I've been a DOS/Windows guy for 20 years, and recently became a SW test lab helper. My company uses CentOS for a lot, so I've become familiar with it, but obviously not as comfortable as I am with Windows. I can appreciate how flexible it is, and I'm looking at using it at home. Here's what I have planned:
machine: Core 2 Duo E8400, 8GB DDR2, 60GB SSD OS drive, ATI 4650 video card, other storage is flexible (I have 3 1TB drives and 4 750GB drives around that can be used in this machine.)

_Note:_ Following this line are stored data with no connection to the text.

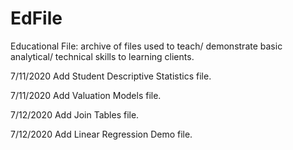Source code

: # EdFile
Educational File: archive of files used to teach/ demonstrate basic analytical/ technical skills to learning clients.

7/11/2020 Add Student Descriptive Statistics file.

7/11/2020 Add Valuation Models file.

7/12/2020 Add Join Tables file.

7/12/2020 Add Linear Regression Demo file.
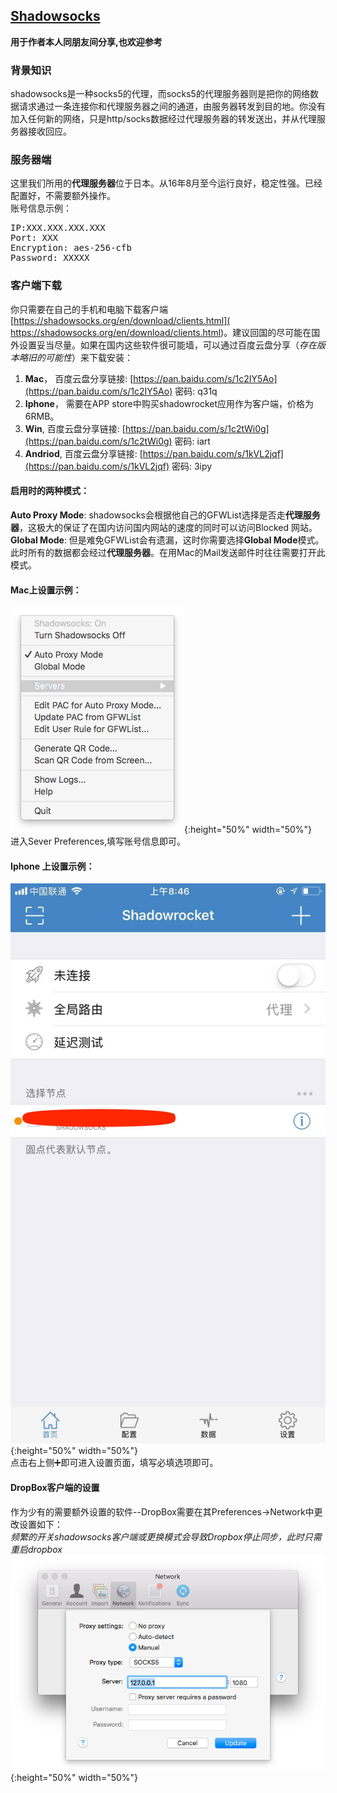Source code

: ##  [Shadowsocks](https://github.com/shadowsocks)  
**用于作者本人同朋友间分享,也欢迎参考**

###  背景知识
shadowsocks是一种socks5的代理，而socks5的代理服务器则是把你的网络数据请求通过一条连接你和代理服务器之间的通道，由服务器转发到目的地。你没有加入任何新的网络，只是http/socks数据经过代理服务器的转发送出，并从代理服务器接收回应。    

###  服务器端
这里我们所用的**代理服务器**位于日本。从16年8月至今运行良好，稳定性强。已经配置好，不需要额外操作。     
账号信息示例：
<pre>
IP:XXX.XXX.XXX.XXX 
Port: XXX
Encryption: aes-256-cfb
Password: XXXXX
</pre>     
    
###  客户端下载
你只需要在自己的手机和电脑下载客户端[https://shadowsocks.org/en/download/clients.html]( https://shadowsocks.org/en/download/clients.html)。建议回国的尽可能在国外设置妥当尽量。如果在国内这些软件很可能墙，可以通过百度云盘分享（*存在版本略旧的可能性*）来下载安装：
1. **Mac**，  百度云盘分享链接: [https://pan.baidu.com/s/1c2IY5Ao](https://pan.baidu.com/s/1c2IY5Ao)  密码: q31q    
2. **Iphone**， 需要在APP store中购买shadowrocket应用作为客户端，价格为6RMB。   
3. **Win**, 百度云盘分享链接: [https://pan.baidu.com/s/1c2tWi0g](https://pan.baidu.com/s/1c2tWi0g)  密码: iart    
4. **Andriod**, 百度云盘分享链接: [https://pan.baidu.com/s/1kVL2jqf](https://pan.baidu.com/s/1kVL2jqf)  密码: 3ipy 


 

####  启用时的两种模式：
**Auto Proxy Mode**: shadowsocks会根据他自己的GFWList选择是否走**代理服务器**，这极大的保证了在国内访问国内网站的速度的同时可以访问Blocked 网站。    
**Global Mode**: 但是难免GFWList会有遗漏，这时你需要选择**Global Mode**模式。此时所有的数据都会经过**代理服务器**。在用Mac的Mail发送邮件时往往需要打开此模式。    


#### Mac上设置示例：    
![OnMac](/pic/shadowsocks.mac.png){:height="50%" width="50%"}    
进入Sever Preferences,填写账号信息即可。   
####  Iphone 上设置示例：
![OnIphone](/pic/shadowsocks.iphone.jpeg){:height="50%" width="50%"}   
点击右上侧➕即可进入设置页面，填写必填选项即可。    

####  DropBox客户端的设置    
作为少有的需要额外设置的软件--DropBox需要在其Preferences->Network中更改设置如下：    
*频繁的开关shadowsocks客户端或更换模式会导致Dropbox停止同步，此时只需重启dropbox*    
![OnMacDropbox](/pic/Dropbox_shadowscokets.png){:height="50%" width="50%"}     

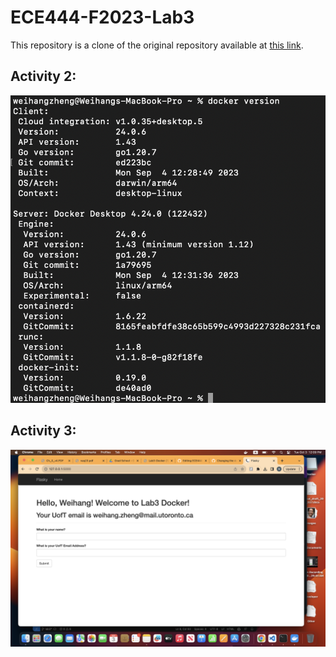 # ECE444-F2023-Lab3

This repository is a clone of the original repository available at [this link](https://github.com/miguelgrinberg/flasky).

## Activity 2:

![Alt text](image-7.png)

## Activity 3:

![Alt text](image-8.png)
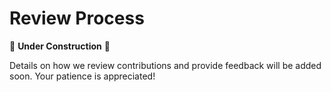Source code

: # Review Process

🚧 **Under Construction** 🚧

Details on how we review contributions and provide feedback will be added soon. Your patience is appreciated!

uses: HTPC, Network Storage, VMWare server host: SMTP, FTP server, and Web server virtual machines
I've figured out how to do much of this, but I haven't figured out how to do backups in Linux. I've been spoiled with Windows, with the built in backup system so simple to use. I find myself overwhelmed with the array of backup software, and unable to determine which to use. none of them seem to do everything I need them to do, but some come close, I think. I'm hoping someone here can help me out in figuring out which program to use and how to use it.
Here is what I need the backup software to do:
1. scheduled unattended backups, with alerts if the backups fail
2. a weekly full backup with incremental every 12 hours
3. removing the old backups when the new full backup runs, I would prefer to keep 2 weeks of backups, but that's not necessary
4. backing up the network share as well as the virtual machines, if possible.
5. a GUI would be preferable, since my arthritic fingers don't always do as I want them to do. I typo things a lot, and the label worn off my backspace can attest to that.
6. free would be best
just tried it out. it's difficult to install, and apparently impossible to run. it says "The installation contains an init.d backuppc script that can be copied to /etc/init.d so that BackupPC can auto-start on boot. See init.d/README for further instructions." but I can't find this script anywhere. I can't even find an "init.d" folder in the installer folder or the installed folder.
The instructions are incomplete and frustrating. they keep saying things that aren't true, such as mentioning running files that don't exist.